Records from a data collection
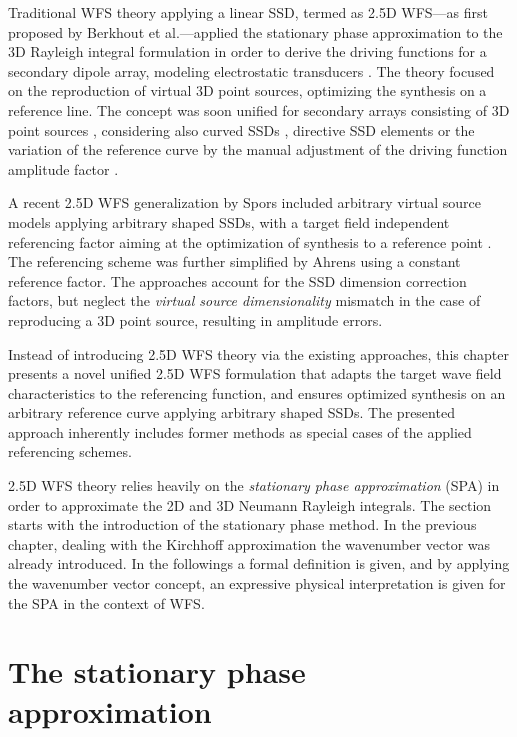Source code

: Traditional WFS theory applying a linear SSD, termed as 2.5D WFS---as first proposed by Berkhout et al.---applied the stationary phase approximation to the 3D Rayleigh integral formulation in order to derive the driving functions for a secondary dipole array, modeling electrostatic transducers \cite{Berkhout1988, Berkhout93}.
The theory focused on the reproduction of virtual 3D point sources, optimizing the synthesis on a reference line.
The concept was soon unified for secondary arrays consisting of 3D point sources \cite{Start1997:phd,Vogel1993:phd, Verheijen1997:phd, Bruijn2004, Hulsebos2004}, considering also curved SSDs \cite{start1996application}, directive SSD elements \cite{devries1996sound} or the variation of the reference curve by the manual adjustment of the driving function amplitude factor \cite{Sonke1998, Sonke2000:Phd}.

A recent 2.5D WFS generalization by Spors included arbitrary virtual source models applying arbitrary shaped SSDs, with a target field independent referencing factor aiming at the optimization of synthesis to a reference point \cite{Spors2008:WFSrevisited}.
The referencing scheme was further simplified by Ahrens \cite{Ahrens2012} using a constant reference factor.
The approaches account for the SSD dimension correction factors, but neglect the \emph{virtual source dimensionality} mismatch \cite{Voelk2012} in the case of reproducing a 3D point source, resulting in amplitude errors.

Instead of introducing 2.5D WFS theory via the existing approaches, this chapter presents a novel unified 2.5D WFS formulation that adapts the target wave field characteristics to the referencing function, and ensures optimized synthesis on an arbitrary reference curve applying arbitrary shaped SSDs.
The presented approach inherently includes former methods as special cases of the applied referencing schemes.

2.5D WFS theory relies heavily on the \emph{stationary phase approximation} (SPA) in order to approximate the 2D and 3D Neumann Rayleigh integrals.
The section starts with the introduction of the stationary phase method.
In the previous chapter, dealing with the Kirchhoff approximation the wavenumber vector was already introduced.
In the followings a formal definition is given, and by applying the wavenumber vector concept, an expressive physical interpretation is given for the SPA in the context of WFS.

%
\section{The stationary phase approximation}
\label{Section:25D_WFS:SPA}
%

• _YOUR ASSIGNMENT_
Look through the records above for the string "approximation", then copy every line that has it.

• _SOLUTION TO THE EXERCISE_
: Traditional WFS theory applying a linear SSD, termed as 2.5D WFS---as first proposed by Berkhout et al.---applied the stationary phase approximation to the 3D Rayleigh integral formulation in order to derive the driving functions for a secondary dipole array, modeling electrostatic transducers \cite{Berkhout1988, Berkhout93}.
2.5D WFS theory relies heavily on the \emph{stationary phase approximation} (SPA) in order to approximate the 2D and 3D Neumann Rayleigh integrals.
In the previous chapter, dealing with the Kirchhoff approximation the wavenumber vector was already introduced.
\section{The stationary phase approximation}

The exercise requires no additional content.